Why activity-based proteome profiling?

What is Activity-based Proteome Profiling (ABPP)?
For ABPP we use biotinylated (or otherwise labelled) class-specific inhibitors that react with enzymes in an activity-dependent manner. The reaction results in a covalent, irreversible bond between the enzyme and the labelled inhibitor, which enables subsequent analysis under denaturing conditions. Labelled proteins can be purified and detected on protein blots and the identities of these proteins can be determined by mass spectrometry. An example of an activity-based probe is DCG-04, which has been used to display activities of papain-like cysteine proteases in plants.

Which proteins can be targeted?
There are probes described for many different protein classes. Most of these are hydrolytic enzymes, such as proteases. Proteases catalyse the hydrolysis of peptide bonds in proteins and can be classified into different clans, based on their common evolutionary origin (http://www.merops.ac.uk/). There are probes described for papain-like cysteine proteases (clan CA), caspase-like enzymes (clan CD), the proteasome (clan CD) and ubiquitin- and ubiquitin-like proteases (clan CE). There are also photoaffinity probes described for various metallo and aspartic proteases. Beyond the proteases, there are probes described for kinases, phosphatases and glycosidases and various serine hydrolases.


Can you monitor protein activities in living organisms?
Yes, you can. Although the biotinylated probes are usually not membrane-permeable, fluorescent probes are. Another approach that we are taking is a 2-step in vivo labelling procedure, where chemically tagged proteins are extracted and orthogonally biotinylated through ‘click-chemistry’ under controlled conditions.

What to study with ABPP?
ABPP can be used to study many biological proceeses in any organism. We choose to work on plant-pathogen interactions since these are likely to enclose a fascinating molecular battleground where two organisms interfere in each others protein activities. This field of research is large and unexplored, since current research is focussed on understanding plant immunity. The interaction that we focus on is between Pseudomonas syringae pv. tomato and Arabidopsis thaliana because the genomes of both organisms have been sequenced, and this interaction has been intensively studied.

How to study the function of a protein further?
Proteins that show differential activities during the infection of Arabidopsis by Pseudomonas are further investigated to determine the role of the protein in plant-pathogen interactions. We employ various approaches.
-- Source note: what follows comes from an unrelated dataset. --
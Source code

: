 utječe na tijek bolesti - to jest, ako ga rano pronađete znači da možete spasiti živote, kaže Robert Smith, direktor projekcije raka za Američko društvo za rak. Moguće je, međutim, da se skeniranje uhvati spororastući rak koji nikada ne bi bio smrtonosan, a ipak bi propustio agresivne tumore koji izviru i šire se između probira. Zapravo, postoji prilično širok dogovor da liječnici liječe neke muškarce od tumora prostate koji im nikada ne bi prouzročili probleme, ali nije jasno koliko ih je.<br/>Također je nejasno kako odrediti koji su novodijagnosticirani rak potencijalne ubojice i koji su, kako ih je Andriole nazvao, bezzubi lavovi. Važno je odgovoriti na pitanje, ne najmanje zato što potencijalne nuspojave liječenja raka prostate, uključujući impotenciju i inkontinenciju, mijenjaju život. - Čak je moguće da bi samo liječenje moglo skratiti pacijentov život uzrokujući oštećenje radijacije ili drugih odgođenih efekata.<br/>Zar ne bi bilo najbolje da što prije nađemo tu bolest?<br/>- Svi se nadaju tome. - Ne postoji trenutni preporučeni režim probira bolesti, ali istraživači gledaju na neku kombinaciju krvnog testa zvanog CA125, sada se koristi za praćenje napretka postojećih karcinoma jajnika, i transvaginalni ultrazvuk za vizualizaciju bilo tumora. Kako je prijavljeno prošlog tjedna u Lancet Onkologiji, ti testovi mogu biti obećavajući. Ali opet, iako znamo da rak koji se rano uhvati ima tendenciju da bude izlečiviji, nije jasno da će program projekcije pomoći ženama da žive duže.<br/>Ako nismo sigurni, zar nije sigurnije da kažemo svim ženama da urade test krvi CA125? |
Following traditional reverse genetics, we test various pathogen assays on Arabidopsis knock-out and overexpression lines and on Nicotiana benthamiana leaves where transcript levels of the endogenous enzymes have been knocked-down by virus-induced gene silencing (VIGS). We also study the function of enzymes through chemical knock-out assays (see targeted chemical genetics).


What is targeted chemical genetics?
To identify the roles of protein activities in biological processes, we are developing targeted chemical genetics. In this approach, we screen probe-derived chemical libraries to make correlations between (1) a phenotype caused by chemical interference of a particular biological process, and (2) the inhibition of an enzyme activity, monitored by in vivo activity-based profiling. This approach is potentially quick and is not hampered by problems from traditional reverse genetic approaches, such as redundancy and lethality. To establish this technology, we are optimising high-throughput phenotyping and in vivo activity-based profiling.